### Problem
What the task requires is each entry, restated exactly.

### Input material
------
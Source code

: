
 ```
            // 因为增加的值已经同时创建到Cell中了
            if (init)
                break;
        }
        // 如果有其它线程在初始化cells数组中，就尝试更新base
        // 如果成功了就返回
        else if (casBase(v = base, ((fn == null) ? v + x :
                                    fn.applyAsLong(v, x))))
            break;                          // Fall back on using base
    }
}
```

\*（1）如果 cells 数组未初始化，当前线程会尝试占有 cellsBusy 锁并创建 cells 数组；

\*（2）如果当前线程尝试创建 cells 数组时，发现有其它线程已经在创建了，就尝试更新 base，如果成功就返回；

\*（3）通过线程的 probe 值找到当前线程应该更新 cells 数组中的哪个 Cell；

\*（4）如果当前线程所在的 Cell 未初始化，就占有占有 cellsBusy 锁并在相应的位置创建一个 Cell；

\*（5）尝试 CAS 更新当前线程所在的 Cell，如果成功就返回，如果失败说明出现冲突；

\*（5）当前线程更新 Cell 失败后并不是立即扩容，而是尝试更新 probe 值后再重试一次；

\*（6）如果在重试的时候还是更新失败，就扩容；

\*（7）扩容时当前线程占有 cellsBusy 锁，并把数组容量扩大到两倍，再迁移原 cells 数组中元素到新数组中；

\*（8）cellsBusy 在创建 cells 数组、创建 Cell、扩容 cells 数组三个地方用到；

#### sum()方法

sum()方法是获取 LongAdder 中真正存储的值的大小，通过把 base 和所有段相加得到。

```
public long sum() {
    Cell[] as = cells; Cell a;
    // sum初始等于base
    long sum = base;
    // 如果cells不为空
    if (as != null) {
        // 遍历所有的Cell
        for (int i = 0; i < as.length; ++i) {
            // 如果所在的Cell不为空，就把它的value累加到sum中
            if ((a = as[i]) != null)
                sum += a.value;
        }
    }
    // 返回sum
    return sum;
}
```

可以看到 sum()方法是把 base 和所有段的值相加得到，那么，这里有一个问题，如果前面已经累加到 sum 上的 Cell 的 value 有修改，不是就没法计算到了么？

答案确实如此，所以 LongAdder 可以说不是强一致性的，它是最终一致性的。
------
### Written answer
Source code

:
 ```
            // 因为增加的值已经同时创建到Cell中了
            if (init)
                break;
        }
        // 如果有其它线程在初始化cells数组中，就尝试更新base
        // 如果成功了就返回
        else if (casBase(v = base, ((fn == null) ? v + x :
                                    fn.applyAsLong(v, x))))
            break;                          // Fall back on using base
    }
}
```

\*（1）如果 cells 数组未初始化，当前线程会尝试占有 cellsBusy 锁并创建 cells 数组；

\*（2）如果当前线程尝试创建 cells 数组时，发现有其它线程已经在创建了，就尝试更新 base，如果成功就返回；

\*（3）通过线程的 probe 值找到当前线程应该更新 cells 数组中的哪个 Cell；

\*（4）如果当前线程所在的 Cell 未初始化，就占有占有 cellsBusy 锁并在相应的位置创建一个 Cell；

\*（5）尝试 CAS 更新当前线程所在的 Cell，如果成功就返回，如果失败说明出现冲突；

\*（5）当前线程更新 Cell 失败后并不是立即扩容，而是尝试更新 probe 值后再重试一次；

\*（6）如果在重试的时候还是更新失败，就扩容；

\*（7）扩容时当前线程占有 cellsBusy 锁，并把数组容量扩大到两倍，再迁移原 cells 数组中元素到新数组中；

\*（8）cellsBusy 在创建 cells 数组、创建 Cell、扩容 cells 数组三个地方用到；

#### sum()方法

sum()方法是获取 LongAdder 中真正存储的值的大小，通过把 base 和所有段相加得到。

```
public long sum() {
    Cell[] as = cells; Cell a;
    // sum初始等于base
    long sum = base;
    // 如果cells不为空
    if (as != null) {
        // 遍历所有的Cell
        for (int i = 0; i < as.length; ++i) {
            // 如果所在的Cell不为空，就把它的value累加到sum中
            if ((a = as[i]) != null)
                sum += a.value;
        }
    }
    // 返回sum
    return sum;
}
```

可以看到 sum()方法是把 base 和所有段的值相加得到，那么，这里有一个问题，如果前面已经累加到 sum 上的 Cell 的 value 有修改，不是就没法计算到了么？

答案确实如此，所以 LongAdder 可以说不是强一致性的，它是最终一致性的。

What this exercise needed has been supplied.